-- Opening Marker --

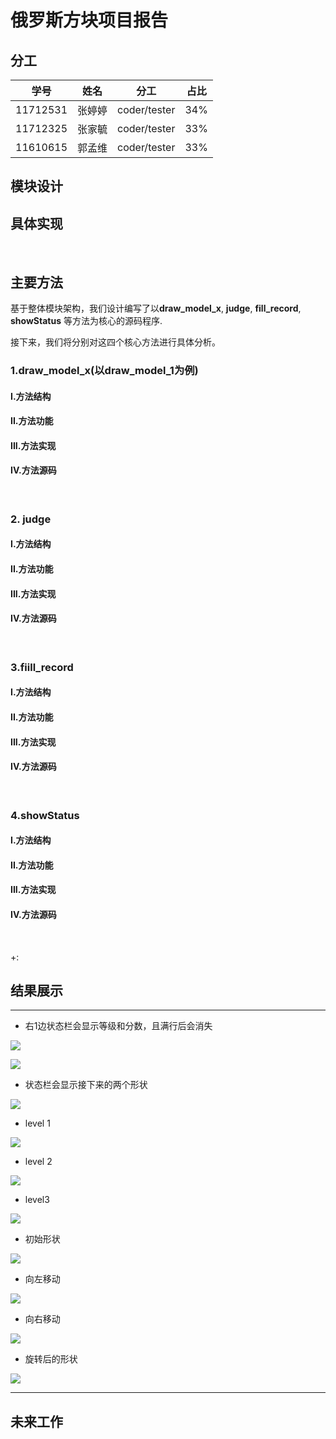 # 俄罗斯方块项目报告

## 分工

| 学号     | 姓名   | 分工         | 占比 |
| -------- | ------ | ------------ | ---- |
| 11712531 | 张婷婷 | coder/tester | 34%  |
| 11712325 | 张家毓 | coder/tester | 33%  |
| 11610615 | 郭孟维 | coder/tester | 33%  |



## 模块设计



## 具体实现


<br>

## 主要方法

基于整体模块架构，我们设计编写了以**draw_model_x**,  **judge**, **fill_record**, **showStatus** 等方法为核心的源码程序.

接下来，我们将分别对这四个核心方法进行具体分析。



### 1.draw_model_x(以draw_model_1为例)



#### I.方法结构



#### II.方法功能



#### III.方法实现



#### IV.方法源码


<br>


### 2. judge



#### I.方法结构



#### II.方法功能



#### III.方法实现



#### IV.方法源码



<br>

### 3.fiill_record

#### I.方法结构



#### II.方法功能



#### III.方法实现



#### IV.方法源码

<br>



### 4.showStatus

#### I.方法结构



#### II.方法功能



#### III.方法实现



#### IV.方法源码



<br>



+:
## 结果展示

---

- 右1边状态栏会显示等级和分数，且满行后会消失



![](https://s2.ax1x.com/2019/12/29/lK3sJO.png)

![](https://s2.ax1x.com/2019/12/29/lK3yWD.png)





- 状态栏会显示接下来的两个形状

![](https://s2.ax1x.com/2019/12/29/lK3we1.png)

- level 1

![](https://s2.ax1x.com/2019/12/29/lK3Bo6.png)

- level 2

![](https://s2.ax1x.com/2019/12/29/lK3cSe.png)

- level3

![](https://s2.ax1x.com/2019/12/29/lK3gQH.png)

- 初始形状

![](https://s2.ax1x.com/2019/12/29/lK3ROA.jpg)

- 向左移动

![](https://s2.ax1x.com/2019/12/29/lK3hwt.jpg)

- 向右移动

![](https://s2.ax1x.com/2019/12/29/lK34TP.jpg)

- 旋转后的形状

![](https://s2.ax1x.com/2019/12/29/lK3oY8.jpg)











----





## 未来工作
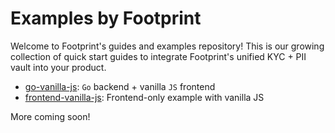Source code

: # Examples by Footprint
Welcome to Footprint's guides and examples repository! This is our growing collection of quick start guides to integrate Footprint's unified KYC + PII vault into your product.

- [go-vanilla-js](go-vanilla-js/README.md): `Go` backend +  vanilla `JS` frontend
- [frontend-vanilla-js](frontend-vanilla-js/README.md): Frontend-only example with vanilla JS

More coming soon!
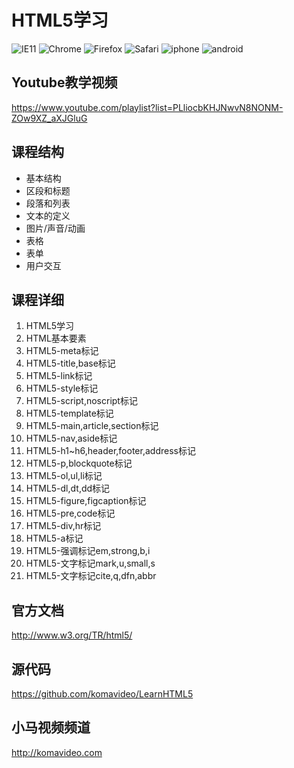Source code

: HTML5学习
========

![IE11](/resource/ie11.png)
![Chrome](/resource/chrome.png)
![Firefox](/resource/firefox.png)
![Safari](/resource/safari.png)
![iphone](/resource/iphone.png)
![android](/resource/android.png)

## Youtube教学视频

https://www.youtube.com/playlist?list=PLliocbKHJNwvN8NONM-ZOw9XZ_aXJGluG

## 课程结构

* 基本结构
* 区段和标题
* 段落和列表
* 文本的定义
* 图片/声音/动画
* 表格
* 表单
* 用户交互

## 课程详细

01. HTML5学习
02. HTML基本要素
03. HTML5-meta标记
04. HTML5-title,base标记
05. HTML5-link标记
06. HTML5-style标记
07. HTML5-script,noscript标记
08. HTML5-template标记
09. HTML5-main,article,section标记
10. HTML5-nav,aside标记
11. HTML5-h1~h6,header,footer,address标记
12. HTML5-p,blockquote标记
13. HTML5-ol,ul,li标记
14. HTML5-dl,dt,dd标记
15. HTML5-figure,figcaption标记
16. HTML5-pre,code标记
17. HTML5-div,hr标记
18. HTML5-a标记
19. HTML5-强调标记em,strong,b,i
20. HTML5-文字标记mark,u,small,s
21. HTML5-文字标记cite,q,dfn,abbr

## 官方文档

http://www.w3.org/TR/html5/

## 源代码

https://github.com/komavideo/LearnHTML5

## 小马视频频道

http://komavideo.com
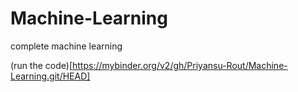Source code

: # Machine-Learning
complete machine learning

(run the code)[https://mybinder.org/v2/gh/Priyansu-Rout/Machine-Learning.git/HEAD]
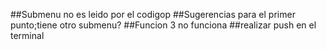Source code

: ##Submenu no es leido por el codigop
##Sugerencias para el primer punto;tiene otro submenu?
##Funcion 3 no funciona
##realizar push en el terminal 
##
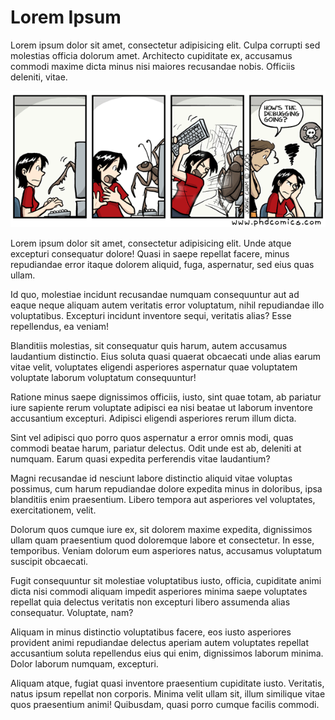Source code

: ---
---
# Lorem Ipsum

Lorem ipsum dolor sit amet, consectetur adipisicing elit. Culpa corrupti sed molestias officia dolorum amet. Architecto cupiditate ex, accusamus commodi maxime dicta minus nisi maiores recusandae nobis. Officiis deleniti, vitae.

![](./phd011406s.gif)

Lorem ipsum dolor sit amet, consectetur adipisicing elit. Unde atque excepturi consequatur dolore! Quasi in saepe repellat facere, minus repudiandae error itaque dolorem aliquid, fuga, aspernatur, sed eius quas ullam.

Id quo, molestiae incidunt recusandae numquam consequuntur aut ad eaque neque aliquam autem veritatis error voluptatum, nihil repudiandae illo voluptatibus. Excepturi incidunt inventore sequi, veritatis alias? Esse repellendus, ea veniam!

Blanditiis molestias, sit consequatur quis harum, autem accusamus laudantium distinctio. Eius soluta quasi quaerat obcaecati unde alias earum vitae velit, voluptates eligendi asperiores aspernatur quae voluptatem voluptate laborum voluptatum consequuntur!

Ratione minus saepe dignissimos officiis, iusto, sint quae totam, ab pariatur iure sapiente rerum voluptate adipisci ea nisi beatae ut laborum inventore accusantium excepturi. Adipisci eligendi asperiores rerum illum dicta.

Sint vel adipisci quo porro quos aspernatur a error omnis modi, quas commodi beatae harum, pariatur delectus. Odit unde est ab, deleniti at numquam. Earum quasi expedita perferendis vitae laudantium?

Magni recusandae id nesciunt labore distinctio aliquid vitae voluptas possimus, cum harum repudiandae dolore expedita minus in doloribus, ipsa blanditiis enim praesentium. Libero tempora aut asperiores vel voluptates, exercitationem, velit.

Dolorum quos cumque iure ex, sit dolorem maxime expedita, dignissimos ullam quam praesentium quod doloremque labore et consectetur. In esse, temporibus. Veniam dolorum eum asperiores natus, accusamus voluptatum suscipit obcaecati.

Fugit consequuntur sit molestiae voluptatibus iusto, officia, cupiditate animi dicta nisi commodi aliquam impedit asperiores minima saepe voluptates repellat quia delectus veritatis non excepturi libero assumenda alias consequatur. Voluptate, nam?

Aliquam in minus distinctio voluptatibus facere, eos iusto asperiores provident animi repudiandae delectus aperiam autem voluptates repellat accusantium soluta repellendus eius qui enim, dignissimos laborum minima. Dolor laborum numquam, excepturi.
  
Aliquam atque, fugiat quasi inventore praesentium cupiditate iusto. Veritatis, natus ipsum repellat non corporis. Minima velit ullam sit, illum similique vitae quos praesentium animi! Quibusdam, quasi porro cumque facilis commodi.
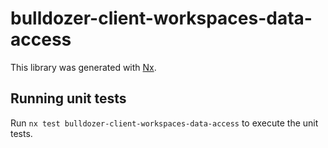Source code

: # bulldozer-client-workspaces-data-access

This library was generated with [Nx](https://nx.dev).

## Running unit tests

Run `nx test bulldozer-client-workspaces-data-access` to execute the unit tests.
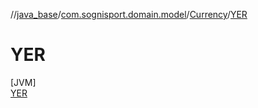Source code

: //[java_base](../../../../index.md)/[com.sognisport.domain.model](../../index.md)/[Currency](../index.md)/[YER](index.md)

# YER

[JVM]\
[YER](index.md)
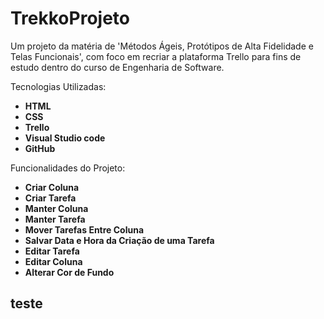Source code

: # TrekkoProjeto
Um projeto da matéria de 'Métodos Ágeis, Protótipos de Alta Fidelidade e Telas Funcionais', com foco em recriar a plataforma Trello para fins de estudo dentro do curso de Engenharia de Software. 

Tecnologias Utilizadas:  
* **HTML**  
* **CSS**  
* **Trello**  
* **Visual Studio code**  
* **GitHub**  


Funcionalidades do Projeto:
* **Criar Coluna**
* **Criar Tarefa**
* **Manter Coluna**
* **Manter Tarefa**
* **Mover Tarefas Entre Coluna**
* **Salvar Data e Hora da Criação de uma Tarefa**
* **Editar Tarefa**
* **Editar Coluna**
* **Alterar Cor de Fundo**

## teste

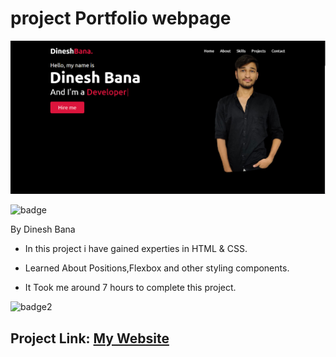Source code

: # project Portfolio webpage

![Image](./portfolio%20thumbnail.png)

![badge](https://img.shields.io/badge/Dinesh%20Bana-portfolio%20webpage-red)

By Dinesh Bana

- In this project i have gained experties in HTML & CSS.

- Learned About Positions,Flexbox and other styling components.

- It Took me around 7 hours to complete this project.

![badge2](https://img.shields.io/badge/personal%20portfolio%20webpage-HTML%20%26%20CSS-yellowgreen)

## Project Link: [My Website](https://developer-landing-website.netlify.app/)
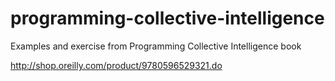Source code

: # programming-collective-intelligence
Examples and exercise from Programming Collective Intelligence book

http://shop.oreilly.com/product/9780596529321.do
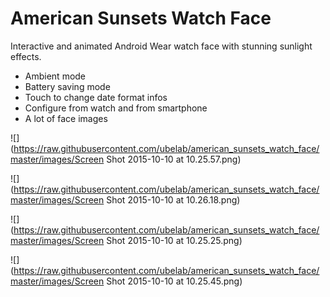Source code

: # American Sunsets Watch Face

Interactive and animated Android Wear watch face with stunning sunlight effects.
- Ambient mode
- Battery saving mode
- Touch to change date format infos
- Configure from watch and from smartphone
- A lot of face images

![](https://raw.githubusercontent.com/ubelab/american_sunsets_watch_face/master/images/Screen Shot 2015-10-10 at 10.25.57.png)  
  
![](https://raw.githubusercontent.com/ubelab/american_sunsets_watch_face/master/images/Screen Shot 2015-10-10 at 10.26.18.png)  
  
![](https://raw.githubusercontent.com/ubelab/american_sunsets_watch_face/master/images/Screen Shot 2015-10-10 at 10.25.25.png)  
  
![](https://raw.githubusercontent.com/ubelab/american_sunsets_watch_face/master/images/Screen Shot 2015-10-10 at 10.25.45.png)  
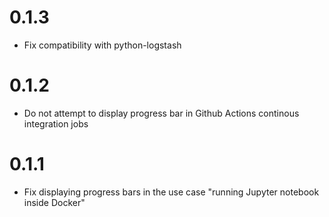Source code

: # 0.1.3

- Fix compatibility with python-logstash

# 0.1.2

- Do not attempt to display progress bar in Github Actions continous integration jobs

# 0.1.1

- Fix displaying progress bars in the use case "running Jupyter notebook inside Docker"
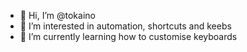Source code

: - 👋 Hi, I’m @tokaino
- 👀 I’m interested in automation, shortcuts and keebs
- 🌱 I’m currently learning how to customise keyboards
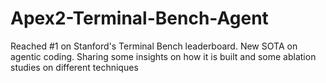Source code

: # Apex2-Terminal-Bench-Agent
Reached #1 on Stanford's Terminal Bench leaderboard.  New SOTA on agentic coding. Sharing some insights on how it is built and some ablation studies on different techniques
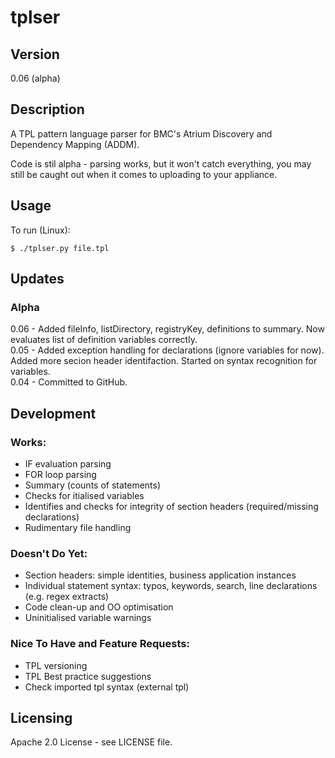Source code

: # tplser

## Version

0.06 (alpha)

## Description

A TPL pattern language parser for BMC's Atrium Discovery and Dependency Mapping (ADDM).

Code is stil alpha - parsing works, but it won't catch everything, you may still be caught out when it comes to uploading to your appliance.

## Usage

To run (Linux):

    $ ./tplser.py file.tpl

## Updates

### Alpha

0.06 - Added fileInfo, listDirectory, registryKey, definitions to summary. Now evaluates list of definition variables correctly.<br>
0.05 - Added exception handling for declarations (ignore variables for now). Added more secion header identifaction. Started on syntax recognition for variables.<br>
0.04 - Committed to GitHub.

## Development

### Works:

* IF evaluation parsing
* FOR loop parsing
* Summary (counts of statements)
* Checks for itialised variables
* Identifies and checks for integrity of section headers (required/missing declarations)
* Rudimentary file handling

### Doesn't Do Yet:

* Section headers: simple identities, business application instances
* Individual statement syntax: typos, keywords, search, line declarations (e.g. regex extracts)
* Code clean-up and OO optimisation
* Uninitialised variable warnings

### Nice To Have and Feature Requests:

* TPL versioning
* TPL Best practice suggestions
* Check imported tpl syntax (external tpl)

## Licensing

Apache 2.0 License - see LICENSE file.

-- Closing Marker --

→ Your goal: In the data above, find the line with "17. HTML5-div,hr标记" and the line with "complete machine learning". Please copy exactly those two lines and every line between them, but not the pictures.

→ Exercise response:
17. HTML5-div,hr标记
18. HTML5-a标记
19. HTML5-强调标记em,strong,b,i
20. HTML5-文字标记mark,u,small,s
21. HTML5-文字标记cite,q,dfn,abbr

## 官方文档

http://www.w3.org/TR/html5/

## 源代码

https://github.com/komavideo/LearnHTML5

## 小马视频频道

http://komavideo.com
Source code

: # Machine-Learning
complete machine learning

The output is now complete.